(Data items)

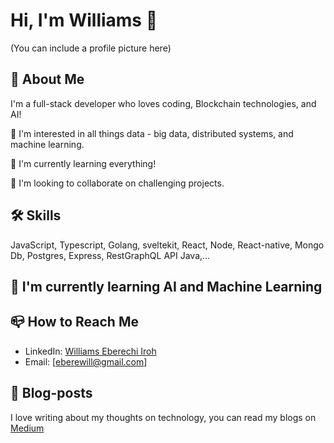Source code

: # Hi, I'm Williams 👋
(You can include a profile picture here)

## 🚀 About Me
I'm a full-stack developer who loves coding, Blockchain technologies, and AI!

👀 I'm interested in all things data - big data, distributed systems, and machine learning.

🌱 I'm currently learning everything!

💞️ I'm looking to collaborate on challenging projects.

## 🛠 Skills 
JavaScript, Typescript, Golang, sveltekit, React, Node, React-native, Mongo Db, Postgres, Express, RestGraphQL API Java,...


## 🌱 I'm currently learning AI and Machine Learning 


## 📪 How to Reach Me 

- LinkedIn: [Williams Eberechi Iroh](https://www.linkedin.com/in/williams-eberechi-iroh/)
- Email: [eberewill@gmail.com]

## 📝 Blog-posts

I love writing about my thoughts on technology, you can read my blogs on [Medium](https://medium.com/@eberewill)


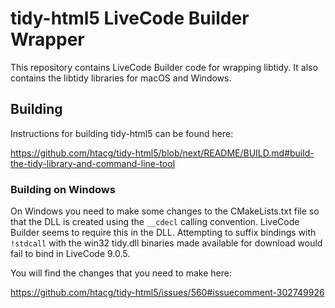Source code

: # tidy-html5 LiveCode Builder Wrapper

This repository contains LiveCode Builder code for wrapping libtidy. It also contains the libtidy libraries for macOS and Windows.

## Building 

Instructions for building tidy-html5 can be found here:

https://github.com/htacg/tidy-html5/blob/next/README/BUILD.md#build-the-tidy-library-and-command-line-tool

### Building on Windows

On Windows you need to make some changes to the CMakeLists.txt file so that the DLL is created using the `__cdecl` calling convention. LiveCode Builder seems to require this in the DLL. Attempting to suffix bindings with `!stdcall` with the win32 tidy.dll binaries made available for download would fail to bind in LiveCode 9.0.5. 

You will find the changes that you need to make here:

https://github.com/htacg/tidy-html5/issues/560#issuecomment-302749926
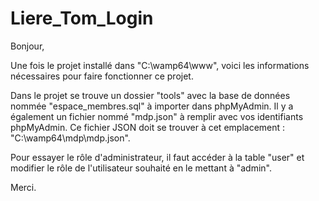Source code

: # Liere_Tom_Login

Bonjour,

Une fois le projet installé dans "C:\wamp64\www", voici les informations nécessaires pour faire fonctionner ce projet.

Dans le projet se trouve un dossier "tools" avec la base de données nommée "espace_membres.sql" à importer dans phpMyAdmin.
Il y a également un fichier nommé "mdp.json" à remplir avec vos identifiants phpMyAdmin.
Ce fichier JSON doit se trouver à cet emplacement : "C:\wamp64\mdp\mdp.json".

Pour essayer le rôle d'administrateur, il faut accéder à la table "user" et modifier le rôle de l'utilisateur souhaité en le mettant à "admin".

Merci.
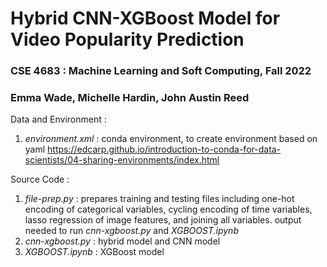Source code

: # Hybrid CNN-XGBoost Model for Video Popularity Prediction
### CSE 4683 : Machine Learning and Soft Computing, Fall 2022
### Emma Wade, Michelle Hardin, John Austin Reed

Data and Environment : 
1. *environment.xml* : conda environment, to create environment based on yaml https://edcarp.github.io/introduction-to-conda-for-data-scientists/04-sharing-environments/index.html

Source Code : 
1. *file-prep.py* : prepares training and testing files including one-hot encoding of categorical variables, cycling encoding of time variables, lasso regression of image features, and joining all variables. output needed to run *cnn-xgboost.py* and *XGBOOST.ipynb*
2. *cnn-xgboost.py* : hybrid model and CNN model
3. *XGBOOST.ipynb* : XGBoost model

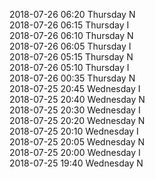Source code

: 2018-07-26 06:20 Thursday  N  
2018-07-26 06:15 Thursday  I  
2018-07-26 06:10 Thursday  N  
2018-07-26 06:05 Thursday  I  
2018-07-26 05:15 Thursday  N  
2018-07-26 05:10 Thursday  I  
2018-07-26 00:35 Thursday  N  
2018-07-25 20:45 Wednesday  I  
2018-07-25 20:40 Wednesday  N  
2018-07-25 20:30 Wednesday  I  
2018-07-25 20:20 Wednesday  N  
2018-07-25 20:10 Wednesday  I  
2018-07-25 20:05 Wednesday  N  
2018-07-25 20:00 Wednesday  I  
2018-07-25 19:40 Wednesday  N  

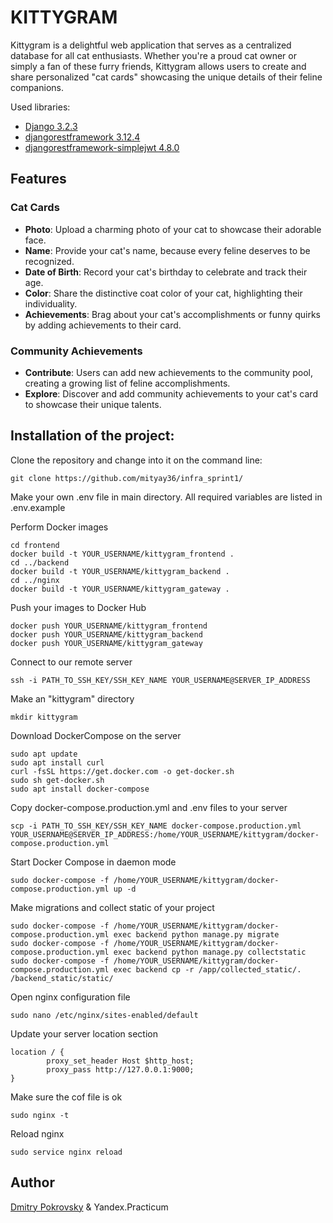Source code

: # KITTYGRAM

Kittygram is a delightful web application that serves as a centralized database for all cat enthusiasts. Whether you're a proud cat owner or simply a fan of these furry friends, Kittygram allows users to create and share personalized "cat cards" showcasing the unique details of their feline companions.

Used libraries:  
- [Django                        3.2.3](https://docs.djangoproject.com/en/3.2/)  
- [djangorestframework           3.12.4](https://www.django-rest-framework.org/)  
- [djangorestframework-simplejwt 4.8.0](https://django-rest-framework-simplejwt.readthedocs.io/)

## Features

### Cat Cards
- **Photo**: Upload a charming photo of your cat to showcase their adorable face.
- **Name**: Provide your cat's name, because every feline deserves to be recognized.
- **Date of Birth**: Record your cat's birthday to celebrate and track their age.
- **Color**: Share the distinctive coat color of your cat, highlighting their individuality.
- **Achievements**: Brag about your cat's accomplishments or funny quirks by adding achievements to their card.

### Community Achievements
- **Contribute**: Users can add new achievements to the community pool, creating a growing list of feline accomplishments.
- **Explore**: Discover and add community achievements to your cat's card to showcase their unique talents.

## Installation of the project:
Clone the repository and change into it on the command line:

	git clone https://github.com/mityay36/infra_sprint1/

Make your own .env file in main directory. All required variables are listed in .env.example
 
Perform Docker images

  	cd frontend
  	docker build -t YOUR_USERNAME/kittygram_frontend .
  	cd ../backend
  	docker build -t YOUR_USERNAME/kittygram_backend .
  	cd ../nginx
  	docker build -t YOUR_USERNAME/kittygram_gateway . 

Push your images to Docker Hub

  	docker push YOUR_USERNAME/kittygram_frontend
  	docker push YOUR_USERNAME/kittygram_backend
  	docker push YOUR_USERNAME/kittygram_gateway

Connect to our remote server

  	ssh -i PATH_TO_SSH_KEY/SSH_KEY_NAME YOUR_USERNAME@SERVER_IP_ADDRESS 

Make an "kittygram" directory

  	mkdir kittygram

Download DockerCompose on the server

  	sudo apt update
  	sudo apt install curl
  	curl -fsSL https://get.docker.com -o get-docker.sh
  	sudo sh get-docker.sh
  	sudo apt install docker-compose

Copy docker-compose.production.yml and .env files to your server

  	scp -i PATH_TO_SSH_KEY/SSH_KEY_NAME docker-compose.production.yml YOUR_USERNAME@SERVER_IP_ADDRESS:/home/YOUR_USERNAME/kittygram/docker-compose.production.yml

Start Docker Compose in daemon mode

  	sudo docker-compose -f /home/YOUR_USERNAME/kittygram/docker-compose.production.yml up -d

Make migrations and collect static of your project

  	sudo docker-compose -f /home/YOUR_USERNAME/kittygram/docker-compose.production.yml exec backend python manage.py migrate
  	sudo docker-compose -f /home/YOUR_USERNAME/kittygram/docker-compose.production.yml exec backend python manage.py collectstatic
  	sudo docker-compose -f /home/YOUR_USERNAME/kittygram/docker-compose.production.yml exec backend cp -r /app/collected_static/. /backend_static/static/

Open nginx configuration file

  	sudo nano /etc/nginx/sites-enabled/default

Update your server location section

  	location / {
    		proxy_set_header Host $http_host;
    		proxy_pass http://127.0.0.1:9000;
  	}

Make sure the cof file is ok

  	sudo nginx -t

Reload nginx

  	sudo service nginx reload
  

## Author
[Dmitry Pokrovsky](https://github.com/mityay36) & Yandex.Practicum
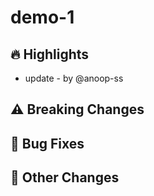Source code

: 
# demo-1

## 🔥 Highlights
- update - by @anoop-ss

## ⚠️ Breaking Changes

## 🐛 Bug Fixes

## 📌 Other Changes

● Your goal: Your task is to copy only the lines above starting at the one containing "2018-07-25 19:40 Wednesday" and ending at the one containing "- **Explore**: Discover". Copy them exactly, both ends included, and omit the pictures.

● Response area:
2018-07-25 19:40 Wednesday  N  

Source code

: # KITTYGRAM

Kittygram is a delightful web application that serves as a centralized database for all cat enthusiasts. Whether you're a proud cat owner or simply a fan of these furry friends, Kittygram allows users to create and share personalized "cat cards" showcasing the unique details of their feline companions.

Used libraries:  
- [Django                        3.2.3](https://docs.djangoproject.com/en/3.2/)  
- [djangorestframework           3.12.4](https://www.django-rest-framework.org/)  
- [djangorestframework-simplejwt 4.8.0](https://django-rest-framework-simplejwt.readthedocs.io/)

## Features

### Cat Cards
- **Photo**: Upload a charming photo of your cat to showcase their adorable face.
- **Name**: Provide your cat's name, because every feline deserves to be recognized.
- **Date of Birth**: Record your cat's birthday to celebrate and track their age.
- **Color**: Share the distinctive coat color of your cat, highlighting their individuality.
- **Achievements**: Brag about your cat's accomplishments or funny quirks by adding achievements to their card.

### Community Achievements
- **Contribute**: Users can add new achievements to the community pool, creating a growing list of feline accomplishments.
- **Explore**: Discover and add community achievements to your cat's card to showcase their unique talents.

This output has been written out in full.